XML Inclusion Proposal(XInclude)

The purpose of this document is to set forth a minimal set of requirements and introduce a processing model and syntax for a general purpose inclusion facility. Inclusion is accomplished by merging a number of XML Infosets into a single composite Infoset. Specification of the XML documents (infosets) to be merged and control over the merging process uses an XML-friendly syntax (elements, attributes, URI-References). The general purpose inclusion mechanism is usable in well-formed but not necessarily valid XML documents.

Status of this document

The XML Linking Working Group has decided to publish the XInclude proposal as a W3C Note from the XML Linking Working Group. This is the result of the evolution of the show="parsed" behaviour found in early XLink Working Drafts. It was decided that this functionality would be better handled in the core XML specification. Hence, at this time, this document is for discussion purposes only. This Note may be updated, replaced or rendered obsolete by other W3C documents at any time. It is inappropriate to use W3C Notes as reference material or to cite them as other than "work in progress". This document is for discussion only and does not imply endorsement by the W3C membership.

This document has been produced as part of the W3C XML Activity by the XML Linking Working Group. The XML Linking WG charter currently expires in March 2000, but can be extended, if necessary.

A list of current W3C Recommendations and other technical documents can be found at http://www.w3.org/TR/.

Appendices

1. Introduction

This proposal offers a mechanism that enables composite infoset creation by including resources or subresources using element, attribute, and uri-reference syntax.

Many programming languages provide an inclusion mechanism to facilitate modularity. Many markup languages also have need of such a mechanism. Some examples of related "inclusions" in W3C technologies include:

The purpose of this document is to set forth a minimal set of requirements and introduce a processing model and syntax for a general purpose inclusion facility. The general purpose inclusion mechanism is usable in well-formed but not necessarily valid XML documents. The syntax consists of XML element and attribute syntax. No DTD style syntax is required, unlike entities.

The main audience is XML document authors who have need of modularity mechanisms in their production systems and language designs. While consolidating the special-purpose inclusion features already in use or development in the W3C is not a requirement for this effort, it is hoped that a general purpose mechanism would reduce future proliferation of such grammar-specific solutions.

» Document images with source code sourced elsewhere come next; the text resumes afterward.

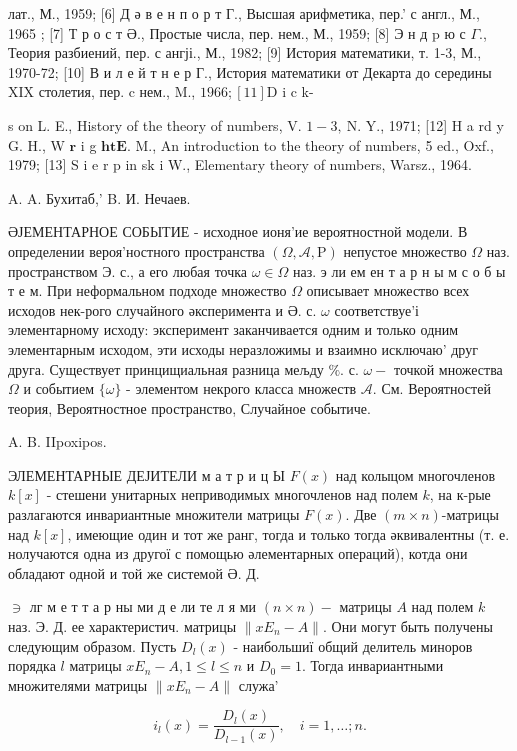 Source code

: \documentclass[10pt]{article}
\begin{document}
лат., М., 1959; [6] Д ә в е н п о р т Г., Высшая арифметика, пер.' с англ., М., 1965 ; [7] Т р о с т Ә., Простые числа, пер. нем., М., 1959; [8] Э н д p ю с $\Gamma$., Теория разбиений, пер. с ангјі., М., 1982; [9] История математики, т. 1-3, М., 1970-72; [10] В и л е й т н е р Г., История математики от Декарта до середины XIX столетия, пер. c нем., M., $1966 ;[11] \mathrm{D}$ i c k-

s on L. E., History of the theory of numbers, V. $1-3, \mathrm{~N}$. Y., 1971; [12] H a rd y G. H., W $\mathbf{r}$ i g $\mathbf{h} \mathbf{t} \mathbf{E}$. M., An introduction to the theory of numbers, 5 ed., Oxf., 1979; [13] S i e r p in s$\mathrm{k}$ i W., Elementary theory of numbers, Warsz., 1964.



A. A. Бухитаб,' B. И. Нечаев.



ӘЈЕМЕНТАРНОЕ СОБЫТИЕ - исходное ионя'ие вероятностной модели. В определении вероя'ностного пространства $(\Omega, \mathscr{A}, \mathrm{P})$ непустое множество $\Omega$ наз. пространством Э. с., а его любая точка $\omega \in \Omega$ наз. э ли ем ен т а р н ы м с о б ы т е м. При неформальном подходе множество $\Omega$ описывает множество всех исходов нек-рого случайного әксперимента и Ә. с. $\omega$ соответствуе'і элементарному исходу: эксперимент заканчивается одним и только одним элементарным исходом, эти исходы неразложимы и взаимно исключаю' друг друга. Существует принцищиальная разница мељду $\%$. с. $\omega-$ точкой множества $\Omega$ и событием $\{\omega\}$ - элементом некрого класса множеств $\mathscr{A}$. См. Вероятностей теория, Вероятностное пространство, Случайное событиче.



A. B. IIpoxipos.



ЭЛЕМЕНТАРНЫЕ ДЕЈИТЕЛИ м а т р и ц Ы $F(x)$ над колыцом многочленов $k[x]$ - стешени унитарных неприводимых многочленов над полем $k$, на к-рые разлагаются инвариантные множители матрицы $F(x)$. Две $(m \times n)$-матрицы над $k[x]$, имеющие один и тот же ранг, тогда и только тогда әквивалентны (т. е. нолучаются одна из другої с помощью әлементарных операций), котда они обладают одной и той же системой Ә. Д.



$\ni$ лг м е т т а р ны ми д е ли те л я ми $(n \times n)-$ матрицы $A$ над полем $k$ наз. Э. Д. ее характеристич. матрицы $\left\|x E_{n}-A\right\|$. Они могут быть получены следующим образом. Пусть $D_{l}(x)$ - наибольшиї общий делитель миноров порядка $l$ матрицы $x E_{n}-A, 1 \leqslant l \leqslant n$ и $D_{0}=1$. Тогда инвариантными множителями матрицы $\left\|x E_{n}-A\right\|$ служа'



\[

i_{l}(x)=\frac{D_{l}(x)}{D_{l-1}(x)}, \quad i=1, \ldots ; n .

\]
\end{document}
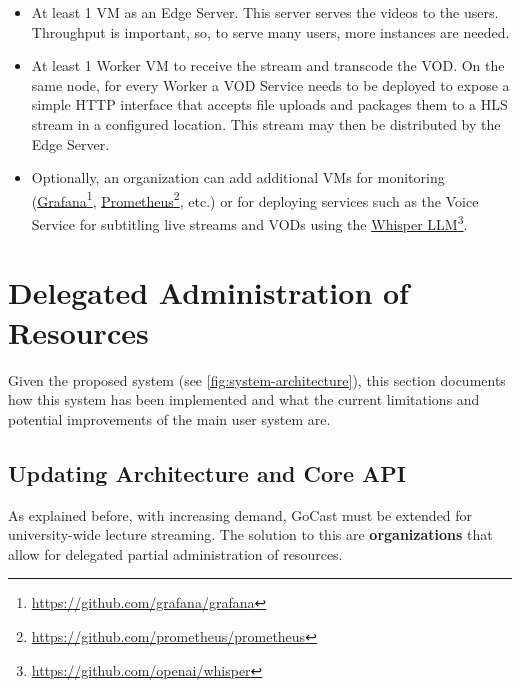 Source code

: \begin{itemize}
    \item At least 1 \ac{VM} as an Edge Server. This server serves the videos to the users. Throughput is important, so, to serve many users, more instances are needed.
    \item At least 1 Worker \ac{VM} to receive the stream and transcode the \ac{VOD}. On the same node, for every Worker a VOD Service needs to be deployed to expose a simple HTTP interface that accepts file uploads and packages them to a \ac{HLS} stream in a configured location. This stream may then be distributed by the Edge Server.
    \item Optionally, an organization can add additional \ac{VM}s for monitoring (\href{https://github.com/grafana/grafana}{Grafana}\footnote{\url{https://github.com/grafana/grafana}}, \href{https://github.com/prometheus/prometheus}{Prometheus}\footnote{\url{https://github.com/prometheus/prometheus}}, etc.) or for deploying services such as the Voice Service for subtitling live streams and \ac{VOD}s using the \href{https://github.com/openai/whisper}{Whisper LLM}\footnote{\url{https://github.com/openai/whisper}}.
\end{itemize}


\section{Delegated Administration of Resources}\label{section:rbac}

Given the proposed system (see \autoref{fig:system-architecture}), this section documents how this system has been implemented and what the current limitations and potential improvements of the main user system are. 

\subsection{Updating Architecture and Core API}

As explained before, with increasing demand, GoCast must be extended for university-wide lecture streaming. The solution to this are \textbf{organizations} that allow for delegated partial administration of resources.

Inclusion features differ from the linking features described in XLink in that they require specific behavior from the inclusion processor. This behavior occurs at a low level (infoset) as opposed to XLink which provides a mechanism for storing metadata for the use of higher-level applications (up to and including hypertext browsers.) Specifically, inclusion differs from transclusion, which is generally thought to provide much more contextual information - style sheets, schemas, etc - than simple node inclusion.

2. Requirements

3. Processing Model

Inclusion as defined in this document is a specific type of infoset transformation. A source infoset is transformed into a result infoset using the processing model specified in this document.

The infosets used or created by a XInclude processor support all required information items and properties as specified in the XML Infoset ( http://www.w3.org/TR/xml-infoset), and may support optional properties as well. In addition, XInclude requires the Base URI property to be surfaced on information items. This property is optional in the XML Infoset.

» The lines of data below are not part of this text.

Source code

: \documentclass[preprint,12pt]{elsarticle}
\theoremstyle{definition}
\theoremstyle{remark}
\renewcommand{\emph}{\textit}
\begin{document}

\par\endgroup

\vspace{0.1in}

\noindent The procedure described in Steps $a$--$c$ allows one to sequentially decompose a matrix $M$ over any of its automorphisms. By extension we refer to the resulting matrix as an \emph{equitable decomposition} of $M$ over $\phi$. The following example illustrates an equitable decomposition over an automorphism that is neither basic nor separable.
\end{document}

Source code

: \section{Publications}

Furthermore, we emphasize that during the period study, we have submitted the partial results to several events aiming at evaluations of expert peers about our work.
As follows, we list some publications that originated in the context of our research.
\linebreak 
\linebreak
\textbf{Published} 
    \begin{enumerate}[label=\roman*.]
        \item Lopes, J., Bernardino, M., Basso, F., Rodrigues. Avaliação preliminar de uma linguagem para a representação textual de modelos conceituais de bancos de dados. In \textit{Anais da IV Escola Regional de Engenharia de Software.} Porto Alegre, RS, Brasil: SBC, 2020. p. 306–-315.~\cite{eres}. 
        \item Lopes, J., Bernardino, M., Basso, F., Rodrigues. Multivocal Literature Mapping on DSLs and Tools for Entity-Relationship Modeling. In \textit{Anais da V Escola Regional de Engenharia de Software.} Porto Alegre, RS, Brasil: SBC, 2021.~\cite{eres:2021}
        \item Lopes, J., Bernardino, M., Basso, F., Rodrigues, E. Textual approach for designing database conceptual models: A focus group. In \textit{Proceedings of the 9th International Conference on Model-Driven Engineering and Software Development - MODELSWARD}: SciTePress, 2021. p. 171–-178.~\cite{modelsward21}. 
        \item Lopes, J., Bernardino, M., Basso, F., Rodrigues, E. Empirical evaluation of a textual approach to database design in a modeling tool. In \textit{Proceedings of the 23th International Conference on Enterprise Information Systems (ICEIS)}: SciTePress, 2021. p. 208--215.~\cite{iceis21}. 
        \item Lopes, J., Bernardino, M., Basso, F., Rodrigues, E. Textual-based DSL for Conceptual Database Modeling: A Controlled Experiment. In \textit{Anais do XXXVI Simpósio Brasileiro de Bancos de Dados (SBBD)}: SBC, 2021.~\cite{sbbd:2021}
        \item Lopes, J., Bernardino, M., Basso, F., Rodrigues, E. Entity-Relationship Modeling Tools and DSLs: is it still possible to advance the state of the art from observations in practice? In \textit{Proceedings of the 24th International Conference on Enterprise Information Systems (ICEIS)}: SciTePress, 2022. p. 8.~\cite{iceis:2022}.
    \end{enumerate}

The result of performing the inclusion transformation is a result infoset which merges the source infoset with the infosets of resources identified by URI-references appearing in xinclude:include elements. The transformation input consists of a source infoset. A mechanism to resolve URLs and return the identified resources as infosets is needed.

By defining inclusion as an infoset-to-infoset transformation, only a minimal extension to the XML Infoset is envisioned (making the base URI property required instead of optional). This approach simplifies the coordination problems between working groups, because we operate upon infosets instead of within them. One disadvantage of this strategy is that a single infoset does not simultaneously provide to "included" and "non-included" views. This simplification does not address some interesting applications which need to determine which content has been included, such as editing a doc with an included copyright, then using DAV to save the non-included part back to a server.

3.1 Locating an Inclusion

The XInclude namespace shall be associated with the following URI: http://www.w3.org/1999/XML/xinclude. The declaration of the include element and attributes will require the usual declaration of namespaces in XML.

When performing inclusions, an XInclude processor identifies an xinclude:include element in the source infoset and acquires the resource specified. The information set for the resource is created and merged with the source infoset. This process is repeated until all xinclude:include elements have been processed.

3.2 Acquiring the Resource to be Included

The value of the href attribute on an xinclude:include is combined with the base URI of the xinclude:include element upon which it appears to describe a full URI-reference. The resource identified by this URI-reference is acquired and an infoset created, either by parsing the resource, or turning it into an infoset consisting of a single text information item. This latter behavior facilitates the inclusion of "working examples" into explanatory text. The two methods for creating an infoset are specified using the parse attribute, which has the values "xml", "text", or "cdata".

Resources that are unavailable for any reason result in an error. Resources that resolve to non-well-formed XML given the parse="xml" option result in an error. Resources that resolve to something other than text when parse="text" or parse="cdata" is specified result in an error.

Any xinclude:include elements in this infoset are recursively processed to depth of their steps attribute, up to the maximum recursion depth specified by the steps attribute on the initial source document.

3.2.1 Inclusion loops

When processing nested xinclude:include elements with parse="xml", it is an error to include a resource that contains an xinclude:include containing a URI-reference that has already been processed in the inclusion chain.

3.2.2 Namespaces

An XInclude processor is by definition namespace aware, and performs namespace processing as described in the Infoset WD. The namespace URI is thus considered part of the element information item, and merging the infosets preserves the namespace of the item. This can result in a different result than a simple cut and paste of XML sources. A serialized result infoset may thus contain additional namespace declarations when including a sub-resource.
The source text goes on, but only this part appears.